On Tuesday evening at Pensacola's Bayfront Stadium, they were left to wonder no more.
The Reds' top prospect stole three bases in the first three innings of the Blue Wahoos' contest against the Montgomery Biscuits to break Vince Coleman's mark of 145 that had stood since 1983.
The record fell 20 years to the day after Coleman and Donell Nixon broke Rickey Henderson's single-season record with their 131st stolen base of that '83 season.
He added yet another in the eighth and now stands at 147. But his squad fell, 4-2, in the doubleheader opener. He got caught stealing in his lone opportunity in the nightcap, a 3-1 loss.

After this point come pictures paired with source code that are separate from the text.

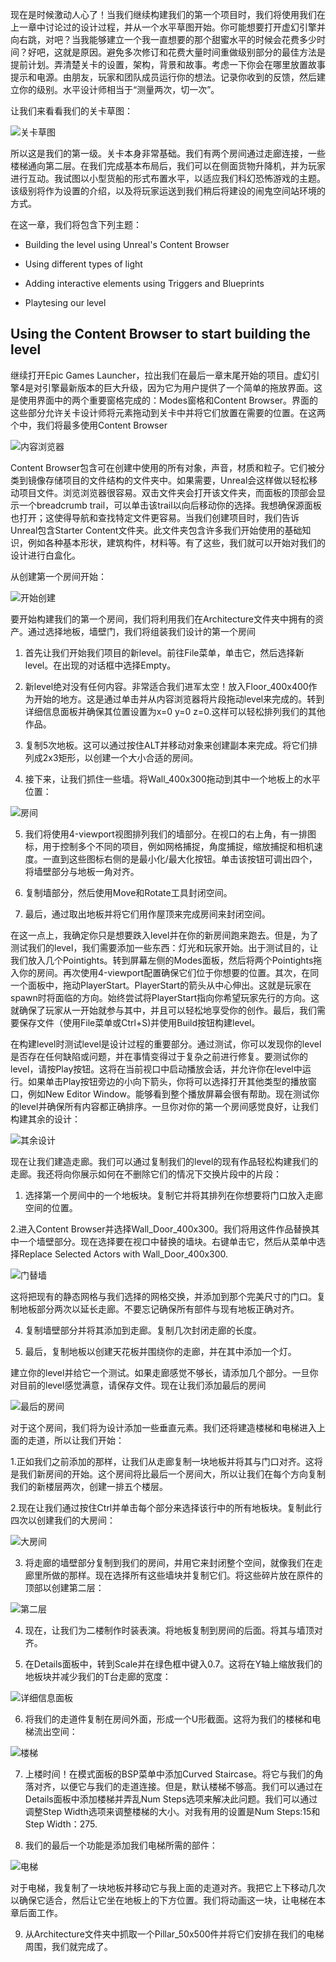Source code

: 现在是时候激动人心了！当我们继续构建我们的第一个项目时，我们将使用我们在上一章中讨论过的设计过程，并从一个水平草图开始。你可能想要打开虚幻引擎并向右跳，对吧？当我能够建立一个我一直想要的那个甜蜜水平的时候会花费多少时间？好吧，这就是原因。避免多次修订和花费大量时间重做级别部分的最佳方法是提前计划。弄清楚关卡的设置，架构，背景和故事。考虑一下你会在哪里放置故事提示和电源。由朋友，玩家和团队成员运行你的想法。记录你收到的反馈，然后建立你的级别。水平设计师相当于“测量两次，切一次”。

让我们来看看我们的关卡草图：

![关卡草图]()

所以这是我们的第一级。关卡本身非常基础。我们有两个房间通过走廊连接，一些楼梯通向第二层。在我们完成基本布局后，我们可以在侧面货物升降机，并为玩家进行互动。我试图以小型货船的形式布置水平，以适应我们科幻恐怖游戏的主题。该级别将作为设置的介绍，以及将玩家运送到我们稍后将建设的闹鬼空间站环境的方式。

在这一章，我们将包含下列主题：

*   Building the level using Unreal's Content Browser

*   Using different types of light

*   Adding interactive elements using Triggers and Blueprints

*   Playtesing our level

## Using the Content Browser to start building the level

继续打开Epic Games Launcher，拉出我们在最后一章末尾开始的项目。虚幻引擎4是对引擎最新版本的巨大升级，因为它为用户提供了一个简单的拖放界面。这是使用界面中的两个重要窗格完成的：Modes窗格和Content Browser。界面的这些部分允许关卡设计师将元素拖动到关卡中并将它们放置在需要的位置。在这两个中，我们将最多使用Content Browser

![内容浏览器]()

Content Browser包含可在创建中使用的所有对象，声音，材质和粒子。它们被分类到镜像存储项目的文件结构的文件夹中。如果需要，Unreal会这样做以轻松移动项目文件。浏览浏览器很容易。双击文件夹会打开该文件夹，而面板的顶部会显示一个breadcrumb trail，可以单击该trail以向后移动你的选择。我想确保源面板也打开；这使得导航和查找特定文件更容易。当我们创建项目时，我们告诉Unreal包含Starter Content文件夹。此文件夹包含许多我们开始使用的基础知识，例如各种基本形状，建筑构件，材料等。有了这些，我们就可以开始对我们的设计进行白盒化。

从创建第一个房间开始：

![开始创建]()

要开始构建我们的第一个房间，我们将利用我们在Architecture文件夹中拥有的资产。通过选择地板，墙壁门，我们将组装我们设计的第一个房间

1. 首先让我们开始我们项目的新level。前往File菜单，单击它，然后选择新level。在出现的对话框中选择Empty。

2. 新level绝对没有任何内容。非常适合我们进军太空！放入Floor_400x400作为开始的地方。这是通过单击并从内容浏览器将片段拖动level来完成的。转到详细信息面板并确保其位置设置为x=0 y=0 z=0.这样可以轻松排列我们的其他作品。

3. 复制5次地板。这可以通过按住ALT并移动对象来创建副本来完成。将它们排列成2x3矩形，以创建一个大小合适的房间。

4. 接下来，让我们抓住一些墙。将Wall_400x300拖动到其中一个地板上的水平位置：

![房间]()

5. 我们将使用4-viewport视图排列我们的墙部分。在视口的右上角，有一排图标，用于控制多个不同的项目，例如网格捕捉，角度捕捉，缩放捕捉和相机速度。一直到这些图标右侧的是最小化/最大化按钮。单击该按钮可调出四个，将墙壁部分与地板一角对齐。

6. 复制墙部分，然后使用Move和Rotate工具封闭空间。

7. 最后，通过取出地板并将它们用作屋顶来完成房间来封闭空间。

在这一点上，我确定你只是想要跌入level并在你的新房间跑来跑去。但是，为了测试我们的level，我们需要添加一些东西：灯光和玩家开始。出于测试目的，让我们放入几个Pointights。转到屏幕左侧的Modes面板，然后将两个Pointights拖入你的房间。再次使用4-viewport配置确保它们位于你想要的位置。其次，在同一个面板中，拖动PlayerStart。PlayerStart的箭头从中心伸出。这就是玩家在spawn时将面临的方向。始终尝试将PlayerStart指向你希望玩家先行的方向。这就确保了玩家从一开始就参与其中，并且可以轻松地享受你的创作。最后，我们需要保存文件（使用File菜单或Ctrl+S)并使用Build按钮构建level。

在构建level时测试level是设计过程的重要部分。通过测试，你可以发现你的level是否存在任何缺陷或问题，并在事情变得过于复杂之前进行修复。要测试你的level，请按Play按钮。这将在当前视口中启动播放会话，并允许你在level中运行。如果单击Play按钮旁边的小向下箭头，你将可以选择打开其他类型的播放窗口，例如New Editor Window。能够看到整个播放屏幕会很有帮助。现在测试你的level并确保所有内容都正确排序。一旦你对你的第一个房间感觉良好，让我们构建其余的设计：

![其余设计]()

现在让我们建造走廊。我们可以通过复制我们的level的现有作品轻松构建我们的走廊。我还将向你展示如何在不删除它们的情况下交换片段中的片段：

1. 选择第一个房间中的一个地板块。复制它并将其排列在你想要将门口放入走廊空间的位置。

2.进入Content Browser并选择Wall_Door_400x300。我们将用这件作品替换其中一个墙壁部分。现在选择要在视口中替换的墙块。右键单击它，然后从菜单中选择Replace Selected Actors with Wall_Door_400x300.

![门替墙]()

这将把现有的静态网格与我们选择的网格交换，并添加到那个完美尺寸的门口。复制地板部分两次以延长走廊。不要忘记确保所有部件与现有地板正确对齐。

4. 复制墙壁部分并将其添加到走廊。复制几次封闭走廊的长度。

5. 最后，复制地板以创建天花板并围绕你的走廊，并在其中添加一个灯。

建立你的level并给它一个测试。如果走廊感觉不够长，请添加几个部分。一旦你对目前的level感觉满意，请保存文件。现在让我们添加最后的房间

![最后的房间]()

对于这个房间，我们将为设计添加一些垂直元素。我们还将建造楼梯和电梯进入上面的走道，所以让我们开始：

1.正如我们之前添加的那样，让我们从走廊复制一块地板并将其与门口对齐。这将是我们新房间的开始。这个房间将比最后一个房间大，所以让我们在每个方向复制我们的新楼层两次，创建一排五个楼层。

2.现在让我们通过按住Ctrl并单击每个部分来选择该行中的所有地板块。复制此行四次以创建我们的大房间：

![大房间]()

3. 将走廊的墙壁部分复制到我们的房间，并用它来封闭整个空间，就像我们在走廊里所做的那样。现在选择所有这些墙块并复制它们。将这些碎片放在原件的顶部以创建第二层：

![第二层]()

4. 现在，让我们为二楼制作时装表演。将地板复制到房间的后面。将其与墙顶对齐。

5. 在Details面板中，转到Scale并在绿色框中键入0.7。这将在Y轴上缩放我们的地板块并减少我们的T台走廊的宽度：

![详细信息面板]()

6. 将我们的走道件复制在房间外面，形成一个U形截面。这将为我们的楼梯和电梯流出空间：

![楼梯]()

7. 上楼时间！在模式面板的BSP菜单中添加Curved Staircase。将它与我们的角落对齐，以便它与我们的走道连接。但是，默认楼梯不够高。我们可以通过在Details面板中添加楼梯并弄乱Num Steps选项来解决此问题。我们可以通过调整Step Width选项来调整楼梯的大小。对我有用的设置是Num Steps:15和Step Width：275.

8. 我们的最后一个功能是添加我们电梯所需的部件：

![电梯]()

对于电梯，我复制了一块地板并移动它与我上面的走道对齐。我把它上下移动几次以确保它适合，然后让它坐在地板上的下方位置。我们将动画这一块，让电梯在本章后面工作。

9. 从Architecture文件夹中抓取一个Pillar_50x500件并将它们安排在我们的电梯周围，我们就完成了。



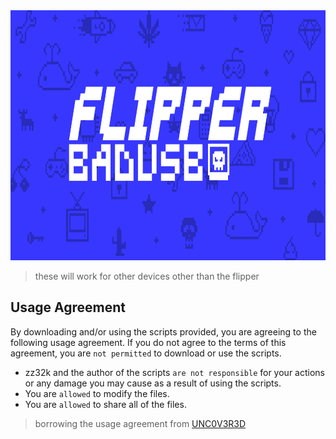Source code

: <img src="https://github.com/zz32k/badusb/blob/main/resources/flipbanner.png" height="400" width="1000" >

> these will work for other devices other than the flipper


## Usage Agreement

By downloading and/or using the scripts provided, you are agreeing to the following usage agreement. If you do not agree to the terms of this agreement, you are ``not permitted`` to download or use the scripts.

+ zz32k and the author of the scripts ``are not responsible`` for your actions or any damage you may cause as a result of using the scripts.
+ You are ``allowed`` to modify the files.
+ You are ``allowed`` to share all of the files.
> borrowing the usage agreement from [UNC0V3R3D](https://github.com/UNC0V3R3D/Flipper_Zero-BadUsb)

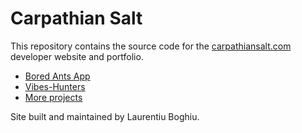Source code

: # Carpathian Salt

This repository contains the source code for the [carpathiansalt.com](https://carpathiansalt.com) developer website and portfolio.

- [Bored Ants App](https://boredants.com)
- [Vibes-Hunters](https://vibes-hunters.com)
- [More projects](https://github.com/laurentiu-boghiu)

Site built and maintained by Laurentiu Boghiu.
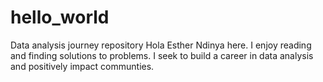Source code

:# hello_world
Data analysis journey repository
Hola
Esther Ndinya here. I enjoy reading and finding solutions to problems. 
I seek to build a career in data analysis and positively impact communties.
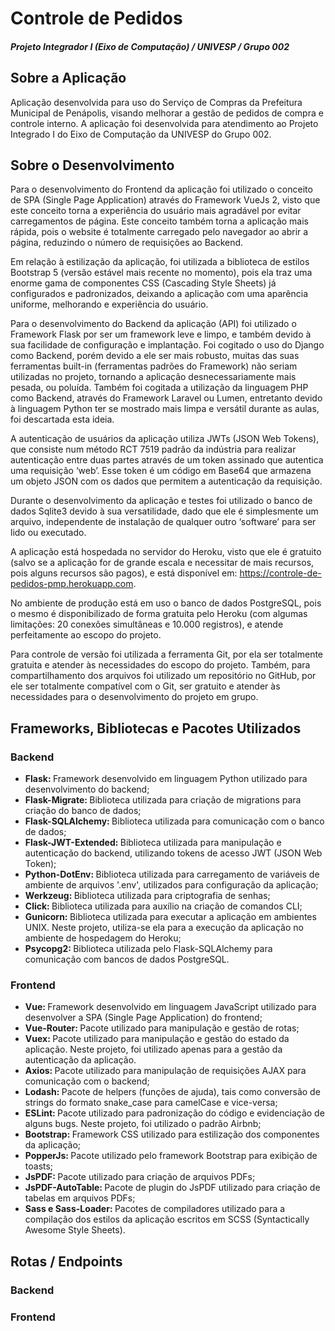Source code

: # Controle de Pedidos

##### Projeto Integrador I (Eixo de Computação) / UNIVESP / Grupo 002

## Sobre a Aplicação

Aplicação desenvolvida para uso do Serviço de Compras da Prefeitura Municipal de Penápolis, visando melhorar a gestão de
pedidos de compra e controle interno. A aplicação foi desenvolvida para atendimento ao Projeto Integrado I do Eixo de
Computação da UNIVESP do Grupo 002.

## Sobre o Desenvolvimento

Para o desenvolvimento do Frontend da aplicação foi utilizado o conceito de SPA (Single Page Application) através do
Framework VueJs 2, visto que este conceito torna a experiência do usuário mais agradável por evitar carregamentos de
página. Este conceito também torna a aplicação mais rápida, pois o website é totalmente carregado pelo navegador ao
abrir a página, reduzindo o número de requisições ao Backend.

Em relação à estilização da aplicação, foi utilizada a biblioteca de estilos Bootstrap 5 (versão estável mais recente no
momento), pois ela traz uma enorme gama de componentes CSS (Cascading Style Sheets) já configurados e padronizados,
deixando a aplicação com uma aparência uniforme, melhorando e experiência do usuário.

Para o desenvolvimento do Backend da aplicação (API) foi utilizado o Framework Flask por ser um framework leve e limpo,
e também devido à sua facilidade de configuração e implantação. Foi cogitado o uso do Django como Backend, porém devido
a ele ser mais robusto, muitas das suas ferramentas built-in (ferramentas padrões do Framework) não seriam utilizadas no
projeto, tornando a aplicação desnecessariamente mais pesada, ou poluída. Também foi cogitada a utilização da linguagem
PHP como Backend, através do Framework Laravel ou Lumen, entretanto devido à linguagem Python ter se mostrado mais limpa
e versátil durante as aulas, foi descartada esta ideia.

A autenticação de usuários da aplicação utiliza JWTs (JSON Web Tokens), que consiste num método RCT 7519 padrão da
indústria para realizar autenticação entre duas partes através de um token assinado que autentica uma requisição ‘web’.
Esse token é um código em Base64 que armazena um objeto JSON com os dados que permitem a autenticação da requisição.

Durante o desenvolvimento da aplicação e testes foi utilizado o banco de dados Sqlite3 devido à sua versatilidade, dado
que ele é simplesmente um arquivo, independente de instalação de qualquer outro ‘software’ para ser lido ou executado.

A aplicação está hospedada no servidor do Heroku, visto que ele é gratuito (salvo se a aplicação for de grande escala e
necessitar de mais recursos, pois alguns recursos são pagos), e está disponível em:
https://controle-de-pedidos-pmp.herokuapp.com.

No ambiente de produção está em uso o banco de dados PostgreSQL, pois o mesmo é disponibilizado de forma gratuita pelo
Heroku (com algumas limitações: 20 conexões simultâneas e 10.000 registros), e atende perfeitamente ao escopo do
projeto.

Para controle de versão foi utilizada a ferramenta Git, por ela ser totalmente gratuita e atender às necessidades do
escopo do projeto. Também, para compartilhamento dos arquivos foi utilizado um repositório no GitHub, por ele ser
totalmente compatível com o Git, ser gratuito e atender às necessidades para o desenvolvimento do projeto em grupo.

## Frameworks, Bibliotecas e Pacotes Utilizados

### Backend

- <b>Flask: </b> Framework desenvolvido em linguagem Python utilizado para desenvolvimento do backend;
- <b>Flask-Migrate: </b> Biblioteca utilizada para criação de migrations para criação do banco de dados;
- <b>Flask-SQLAlchemy: </b> Biblioteca utilizada para comunicação com o banco de dados;
- <b>Flask-JWT-Extended: </b> Biblioteca utilizada para manipulação e autenticação do backend, utilizando tokens de
  acesso JWT (JSON Web Token);
- <b>Python-DotEnv: </b> Biblioteca utilizada para carregamento de variáveis de ambiente de arquivos '.env', utilizados
  para configuração da aplicação;
- <b>Werkzeug: </b> Biblioteca utilizada para criptografia de senhas;
- <b>Click: </b> Biblioteca utilizada para auxílio na criação de comandos CLI;
- <b>Gunicorn: </b> Biblioteca utilizada para executar a aplicação em ambientes UNIX. Neste projeto, utiliza-se ela para
  a execução da aplicação no ambiente de hospedagem do Heroku;
- <b>Psycopg2: </b> Biblioteca utilizada pelo Flask-SQLAlchemy para comunicação com bancos de dados PostgreSQL.

### Frontend

- <b>Vue: </b> Framework desenvolvido em linguagem JavaScript utilizado para desenvolver a SPA (Single Page Application)
  do frontend;
- <b>Vue-Router: </b> Pacote utilizado para manipulação e gestão de rotas;
- <b>Vuex: </b> Pacote utilizado para manipulação e gestão do estado da aplicação. Neste projeto, foi utilizado apenas
  para a gestão da autenticação da aplicação.
- <b>Axios: </b> Pacote utilizado para manipulação de requisições AJAX para comunicação com o backend;
- <b>Lodash: </b> Pacote de helpers (funções de ajuda), tais como conversão de strings do formato snake_case para
  camelCase e vice-versa;
- <b>ESLint: </b> Pacote utilizado para padronização do código e evidenciação de alguns bugs. Neste projeto, foi
  utilizado o padrão Airbnb;
- <b>Bootstrap: </b> Framework CSS utilizado para estilização dos componentes da aplicação;
- <b>PopperJs: </b> Pacote utilizado pelo framework Bootstrap para exibição de toasts;
- <b>JsPDF: </b> Pacote utilizado para criação de arquivos PDFs;
- <b>JsPDF-AutoTable: </b> Pacote de plugin do JsPDF utilizado para criação de tabelas em arquivos PDFs;
- <b>Sass e Sass-Loader: </b> Pacotes de compiladores utilizado para a compilação dos estilos da aplicação escritos em
  SCSS (Syntactically Awesome Style Sheets).

## Rotas / Endpoints

### Backend

### Frontend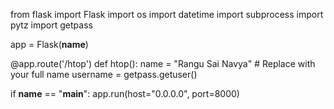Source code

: from flask import Flask
import os
import datetime
import subprocess
import pytz
import getpass

app = Flask(__name__)

@app.route('/htop')
def htop():
    name = "Rangu Sai Navya"  # Replace with your full name
    username = getpass.getuser()
    

    
if __name__ == "__main__":
    app.run(host="0.0.0.0", port=8000)
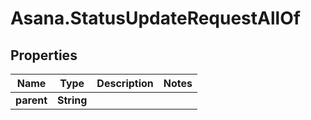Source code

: # Asana.StatusUpdateRequestAllOf

## Properties

Name | Type | Description | Notes
------------ | ------------- | ------------- | -------------
**parent** | **String** |  | 


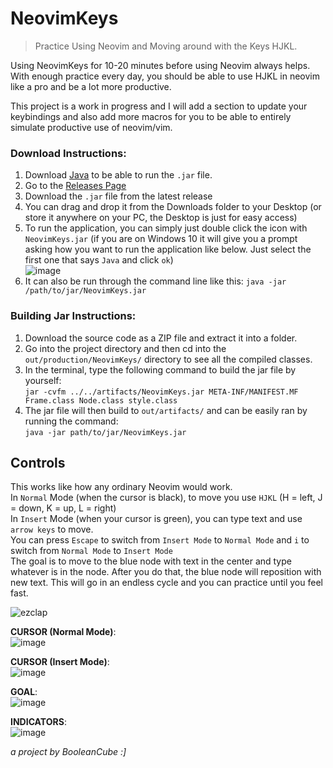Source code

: # NeovimKeys
> Practice Using Neovim and Moving around with the Keys HJKL.

Using NeovimKeys for 10-20 minutes before using Neovim always helps. With enough practice every day, you should be able to use HJKL in neovim like a pro and be a lot more productive.

This project is a work in progress and I will add a section to update your keybindings and also add more macros for you to be able to entirely simulate productive use of neovim/vim.

### Download Instructions:
1) Download [Java](https://www.java.com/en/download/manual.jsp) to be able to run the `.jar` file.
2) Go to the [Releases Page](https://github.com/BooleanCube/NeovimKeys/releases)
3) Download the `.jar` file from the latest release
4) You can drag and drop it from the Downloads folder to your Desktop (or store it anywhere on your PC, the Desktop is just for easy access)
5) To run the application, you can simply just double click the icon with `NeovimKeys.jar`
(if you are on Windows 10 it will give you a prompt asking how you want to run the application like below. Just select the first one that says `Java` and click `ok`) <br>
![image](https://user-images.githubusercontent.com/47650058/147600218-5d859509-a573-4766-8541-5598bcd001ab.png)
6) It can also be run through the command line like this: `java -jar /path/to/jar/NeovimKeys.jar`

### Building Jar Instructions:
1) Download the source code as a ZIP file and extract it into a folder.
2) Go into the project directory and then cd into the `out/production/NeovimKeys/` directory to see all the compiled classes.
3) In the terminal, type the following command to build the jar file by yourself:<br>
`jar -cvfm ../../artifacts/NeovimKeys.jar META-INF/MANIFEST.MF Frame.class Node.class style.class`
4) The jar file will then build to `out/artifacts/` and can be easily ran by running the command:<br>`java -jar path/to/jar/NeovimKeys.jar`

## Controls
This works like how any ordinary Neovim would work. <br>
In `Normal` Mode (when the cursor is black), to move you use `HJKL` (H = left, J = down, K = up, L = right) <br>
In `Insert` Mode (when your cursor is green), you can type text and use `arrow keys` to move. <br>
You can press `Escape` to switch from `Insert Mode` to `Normal Mode` and `i` to switch from `Normal Mode` to `Insert Mode` <br>
The goal is to move to the blue node with text in the center and type whatever is in the node. After you do that, the blue node will reposition with new text. This will go in an endless cycle and you can practice until you feel fast.

![ezclap](https://user-images.githubusercontent.com/47650058/147601719-d6d4bda3-2fd7-46a3-851a-7e62726851ef.gif)

**CURSOR (Normal Mode)**: <br>
![image](https://user-images.githubusercontent.com/47650058/147601959-fb17058e-be76-4d23-932a-7ffd5f5c228a.png)

**CURSOR (Insert Mode)**: <br>
![image](https://user-images.githubusercontent.com/47650058/147601977-be869d02-a7e8-4520-aca0-4bf1d9ec79ef.png)

**GOAL**: <br>
![image](https://user-images.githubusercontent.com/47650058/147601942-5b458039-b80a-4402-b0f8-4e959b0a6521.png)

**INDICATORS**: <br>
![image](https://user-images.githubusercontent.com/47650058/152663451-de18fcee-c74f-4c9a-bbd0-58cee10cde62.png)

*a project by BooleanCube :]*
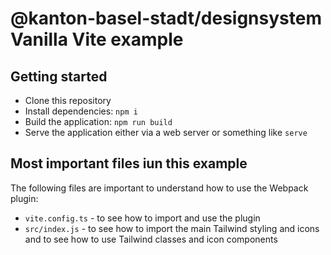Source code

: # @kanton-basel-stadt/designsystem Vanilla Vite example

## Getting started

 * Clone this repository
 * Install dependencies: `npm i`
 * Build the application: `npm run build`
 * Serve the application either via a web server or something like `serve`

## Most important files iun this example

The following files are important to understand how to use the Webpack plugin:

 * `vite.config.ts` - to see how to import and use the plugin
 * `src/index.js` - to see how to import the main Tailwind styling and icons and to see how to use Tailwind classes and icon components
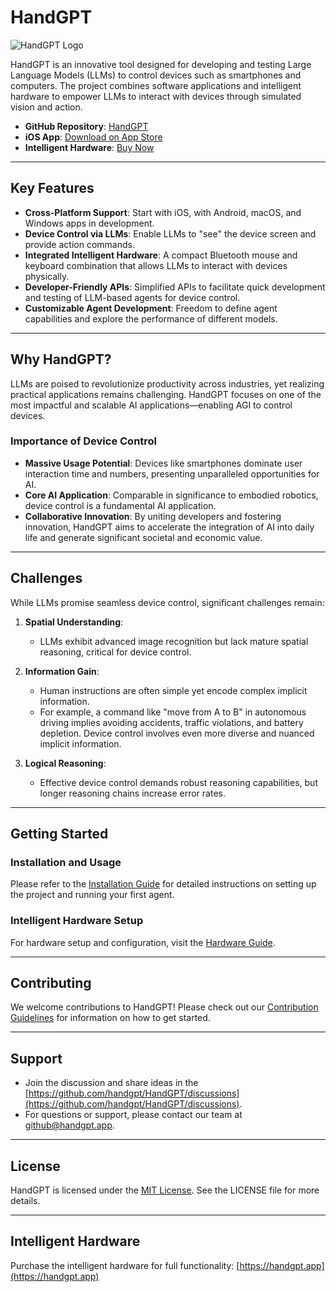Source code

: # HandGPT

![HandGPT Logo](https://handgpt.app/logo.png)

HandGPT is an innovative tool designed for developing and testing Large Language Models (LLMs) to control devices such as smartphones and computers. The project combines software applications and intelligent hardware to empower LLMs to interact with devices through simulated vision and action.

- **GitHub Repository**: [HandGPT](https://github.com/handgpt/HandGPT)
- **iOS App**: [Download on App Store](https://apps.apple.com/us/app/handgpt/id6737915559)
- **Intelligent Hardware**: [Buy Now](https://handgpt.app)

---

## Key Features

- **Cross-Platform Support**: Start with iOS, with Android, macOS, and Windows apps in development.
- **Device Control via LLMs**: Enable LLMs to "see" the device screen and provide action commands.
- **Integrated Intelligent Hardware**: A compact Bluetooth mouse and keyboard combination that allows LLMs to interact with devices physically.
- **Developer-Friendly APIs**: Simplified APIs to facilitate quick development and testing of LLM-based agents for device control.
- **Customizable Agent Development**: Freedom to define agent capabilities and explore the performance of different models.

---

## Why HandGPT?

LLMs are poised to revolutionize productivity across industries, yet realizing practical applications remains challenging. HandGPT focuses on one of the most impactful and scalable AI applications—enabling AGI to control devices.

### Importance of Device Control

- **Massive Usage Potential**: Devices like smartphones dominate user interaction time and numbers, presenting unparalleled opportunities for AI.
- **Core AI Application**: Comparable in significance to embodied robotics, device control is a fundamental AI application.
- **Collaborative Innovation**: By uniting developers and fostering innovation, HandGPT aims to accelerate the integration of AI into daily life and generate significant societal and economic value.

---

## Challenges

While LLMs promise seamless device control, significant challenges remain:

1. **Spatial Understanding**:
   - LLMs exhibit advanced image recognition but lack mature spatial reasoning, critical for device control.

2. **Information Gain**:
   - Human instructions are often simple yet encode complex implicit information.
   - For example, a command like "move from A to B" in autonomous driving implies avoiding accidents, traffic violations, and battery depletion. Device control involves even more diverse and nuanced implicit information.

3. **Logical Reasoning**:
   - Effective device control demands robust reasoning capabilities, but longer reasoning chains increase error rates.

---

## Getting Started

### Installation and Usage
Please refer to the [Installation Guide](docs/installation.md) for detailed instructions on setting up the project and running your first agent.

### Intelligent Hardware Setup
For hardware setup and configuration, visit the [Hardware Guide](docs/hardware.md).

---

## Contributing

We welcome contributions to HandGPT! Please check out our [Contribution Guidelines](CONTRIBUTING.md) for information on how to get started.

---

## Support

- Join the discussion and share ideas in the [https://github.com/handgpt/HandGPT/discussions](https://github.com/handgpt/HandGPT/discussions).
- For questions or support, please contact our team at [github@handgpt.app](mailto:github@handgpt.app).

---

## License

HandGPT is licensed under the [MIT License](LICENSE.md). See the LICENSE file for more details.

---

## Intelligent Hardware

Purchase the intelligent hardware for full functionality:
[https://handgpt.app](https://handgpt.app)
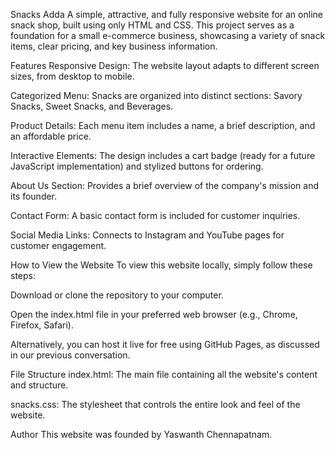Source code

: Snacks Adda
A simple, attractive, and fully responsive website for an online snack shop, built using only HTML and CSS. This project serves as a foundation for a small e-commerce business, showcasing a variety of snack items, clear pricing, and key business information.

Features
Responsive Design: The website layout adapts to different screen sizes, from desktop to mobile.

Categorized Menu: Snacks are organized into distinct sections: Savory Snacks, Sweet Snacks, and Beverages.

Product Details: Each menu item includes a name, a brief description, and an affordable price.

Interactive Elements: The design includes a cart badge (ready for a future JavaScript implementation) and stylized buttons for ordering.

About Us Section: Provides a brief overview of the company's mission and its founder.

Contact Form: A basic contact form is included for customer inquiries.

Social Media Links: Connects to Instagram and YouTube pages for customer engagement.

How to View the Website
To view this website locally, simply follow these steps:

Download or clone the repository to your computer.

Open the index.html file in your preferred web browser (e.g., Chrome, Firefox, Safari).

Alternatively, you can host it live for free using GitHub Pages, as discussed in our previous conversation.

File Structure
index.html: The main file containing all the website's content and structure.

snacks.css: The stylesheet that controls the entire look and feel of the website.

Author
This website was founded by Yaswanth Chennapatnam.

"It felt good. ... I knew there was going to be pressure on me ... to steal it at home, I wasn't stealing it in Mississippi, so I knew I just had to get it done," Hamilton told the Pensacola News Journal.
"Today was the day that the family decided like, 'Hey, you got to get it today, I'm tired of traveling back and forth here.'"
Hamilton swiped 104 bases in 82 California League games with the Class A Advanced Bakersfield Blaze and has 42 steals in 38 contests in the Double-A Southern League. He leads both circuits in that category.
Lancaster's Delino DeShields Jr. ranks second in the Minors with 90 stolen bases.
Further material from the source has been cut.